*Collected data*.
===============
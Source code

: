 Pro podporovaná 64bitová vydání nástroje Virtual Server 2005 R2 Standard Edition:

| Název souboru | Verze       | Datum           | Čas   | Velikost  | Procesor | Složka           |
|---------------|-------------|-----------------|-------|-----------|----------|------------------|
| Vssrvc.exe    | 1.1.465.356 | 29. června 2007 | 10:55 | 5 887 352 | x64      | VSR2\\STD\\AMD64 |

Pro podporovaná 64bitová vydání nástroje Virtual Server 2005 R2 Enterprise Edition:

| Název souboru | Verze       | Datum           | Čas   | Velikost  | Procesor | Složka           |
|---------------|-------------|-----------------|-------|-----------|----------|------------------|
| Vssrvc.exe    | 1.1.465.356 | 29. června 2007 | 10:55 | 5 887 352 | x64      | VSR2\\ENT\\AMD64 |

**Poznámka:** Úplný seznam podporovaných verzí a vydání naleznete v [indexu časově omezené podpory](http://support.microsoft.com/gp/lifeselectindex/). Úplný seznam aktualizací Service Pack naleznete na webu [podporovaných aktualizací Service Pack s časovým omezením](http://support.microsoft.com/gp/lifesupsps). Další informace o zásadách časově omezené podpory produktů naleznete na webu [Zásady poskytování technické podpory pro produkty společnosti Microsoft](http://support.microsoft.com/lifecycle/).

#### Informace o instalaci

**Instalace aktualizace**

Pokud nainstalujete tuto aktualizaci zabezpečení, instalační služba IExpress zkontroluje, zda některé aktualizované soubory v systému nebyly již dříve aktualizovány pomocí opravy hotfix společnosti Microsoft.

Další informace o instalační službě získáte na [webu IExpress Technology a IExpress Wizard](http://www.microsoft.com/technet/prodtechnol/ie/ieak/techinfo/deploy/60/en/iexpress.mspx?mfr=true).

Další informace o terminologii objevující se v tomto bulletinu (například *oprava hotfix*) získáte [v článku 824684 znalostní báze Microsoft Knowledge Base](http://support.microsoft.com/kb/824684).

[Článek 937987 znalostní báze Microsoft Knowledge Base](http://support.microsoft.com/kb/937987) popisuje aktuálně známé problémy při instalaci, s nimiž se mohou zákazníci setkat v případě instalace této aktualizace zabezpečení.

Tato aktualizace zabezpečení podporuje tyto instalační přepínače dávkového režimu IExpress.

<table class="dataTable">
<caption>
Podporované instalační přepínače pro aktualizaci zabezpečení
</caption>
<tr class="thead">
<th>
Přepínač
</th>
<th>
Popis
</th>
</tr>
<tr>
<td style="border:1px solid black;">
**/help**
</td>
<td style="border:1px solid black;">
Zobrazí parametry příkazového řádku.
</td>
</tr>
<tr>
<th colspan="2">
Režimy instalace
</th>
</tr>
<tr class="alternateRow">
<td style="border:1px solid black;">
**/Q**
===============
*WHAT THE TASK ASKS*.
Collect each line above holding the string "Base".

*EXERCISE RESULT*.
Další informace o terminologii objevující se v tomto bulletinu (například *oprava hotfix*) získáte [v článku 824684 znalostní báze Microsoft Knowledge Base](http://support.microsoft.com/kb/824684).
[Článek 937987 znalostní báze Microsoft Knowledge Base](http://support.microsoft.com/kb/937987) popisuje aktuálně známé problémy při instalaci, s nimiž se mohou zákazníci setkat v případě instalace této aktualizace zabezpečení.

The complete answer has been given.